Example: DVCDefine pipeline

Purpose: Demonstrate data manipulation and preprocessing
Target: Beginner to Intermediate
Execution time: 1-5 minutes
Dependencies: None
"""

# prepare.py - data preprocessingscript
import pandas as pd
from sklearn.model_selection import train_test_split
import sys

def prepare_data(input_file, train_file, test_file):
    # Load data
    data = pd.read_csv(input_file)

    # training・test data of minrate
    train, test = train_test_split(data, test_size=0.2, random_state=42)

    # save
    train.to_csv(train_file, index=False)
    test.to_csv(test_file, index=False)

    print(f"training data: {len(train)}row")
    print(f"test data: {len(test)}row")

if __name__ == "__main__":
    prepare_data(
        input_file="data/raw_data.csv",
        train_file="data/train.csv",
        test_file="data/test.csv"
    )
# Requirements:
# - Python 3.9+
# - joblib>=1.3.0
# - pandas>=2.0.0, <2.2.0

"""
Example: DVCDefine pipeline

Purpose: Demonstrate machine learning model training and evaluation
Target: Advanced
Execution time: 30-60 seconds
Dependencies: None
"""

# train.py - model trainingscript
import pandas as pd
from sklearn.ensemble import RandomForestClassifier
import joblib
import json

def train_model(train_file, model_file, metrics_file):
    # Load data
    train = pd.read_csv(train_file)
    X_train = train.drop('target', axis=1)
    y_train = train['target']

    # Train model
    model = RandomForestClassifier(n_estimators=100, random_state=42)
    model.fit(X_train, y_train)

    # Save model
    joblib.dump(model, model_file)

    # Save metrics
    train_accuracy = model.score(X_train, y_train)
    metrics = {"train_accuracy": train_accuracy}

    with open(metrics_file, 'w') as f:
        json.dump(metrics, f)

    print(f"training accuracy: {train_accuracy:.3f}")

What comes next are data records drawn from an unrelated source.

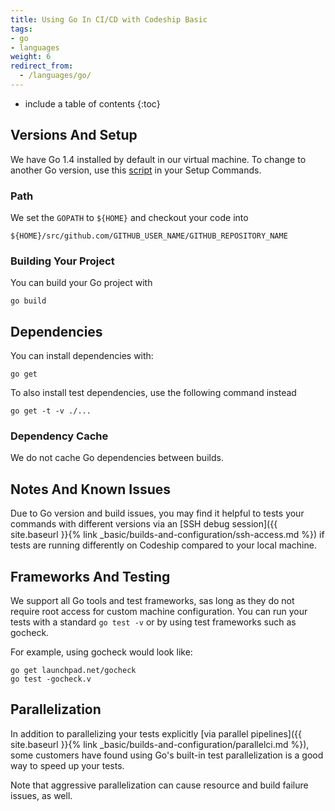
 ```yaml
---
title: Using Go In CI/CD with Codeship Basic
tags:
- go
- languages
weight: 6
redirect_from:
  - /languages/go/
---
```


* include a table of contents
{:toc}

## Versions And Setup

We have Go 1.4 installed by default in our virtual machine.
To change to another Go version, use this [script](https://github.com/codeship/scripts/blob/master/languages/go.sh) in your Setup Commands.

### Path

We set the `GOPATH` to `${HOME}` and checkout your code into

```shell
${HOME}/src/github.com/GITHUB_USER_NAME/GITHUB_REPOSITORY_NAME
```

### Building Your Project

You can build your Go project with

```shell
go build
```

## Dependencies

You can install dependencies with:

```shell
go get
```

To also install test dependencies, use the following command instead

```shell
go get -t -v ./...
```

### Dependency Cache

We do not cache Go dependencies between builds.

## Notes And Known Issues

Due to Go version and build issues, you may find it helpful to tests your commands with different versions via an [SSH debug session]({{ site.baseurl }}{% link _basic/builds-and-configuration/ssh-access.md %}) if tests are running differently on Codeship compared to your local machine.

## Frameworks And Testing

We support all Go tools and test frameworks, sas long as they do not require root access for custom machine configuration. You can run your tests with a standard `go test -v` or by using test frameworks such as gocheck.

For example, using gocheck would look like:

```shell
go get launchpad.net/gocheck
go test -gocheck.v
```

## Parallelization

In addition to parallelizing your tests explicitly [via parallel pipelines]({{ site.baseurl }}{% link _basic/builds-and-configuration/parallelci.md %}), some customers have found using Go's built-in test parallelization is a good way to speed up your tests.

Note that aggressive parallelization can cause resource and build failure issues, as well.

if __name__ == "__main__":
    train_model(
        train_file="data/train.csv",
        model_file="models/model.pkl",
        metrics_file="metrics/train_metrics.json"
    )
# Requirements:
# - Python 3.9+
# - joblib>=1.3.0
# - pandas>=2.0.0, <2.2.0

"""
Example: DVCDefine pipeline

Purpose: Demonstrate data manipulation and preprocessing
Target: Intermediate
Execution time: 1-3 seconds
Dependencies: None
"""

# evaluate.py - Modelevaluationscript
import pandas as pd
import joblib
import json
from sklearn.metrics import accuracy_score, precision_score, recall_score

def evaluate_model(test_file, model_file, metrics_file):
    # load data and models
    test = pd.read_csv(test_file)
    X_test = test.drop('target', axis=1)
    y_test = test['target']

    model = joblib.load(model_file)

    # Prediction and evaluation
    y_pred = model.predict(X_test)

    metrics = {
        "accuracy": accuracy_score(y_test, y_pred),
        "precision": precision_score(y_test, y_pred),
        "recall": recall_score(y_test, y_pred)
    }

    # Save metrics
    with open(metrics_file, 'w') as f:
        json.dump(metrics, f)

    print(f"test accuracy: {metrics['accuracy']:.3f}")
    print(f"precision: {metrics['precision']:.3f}")
    print(f"recall: {metrics['recall']:.3f}")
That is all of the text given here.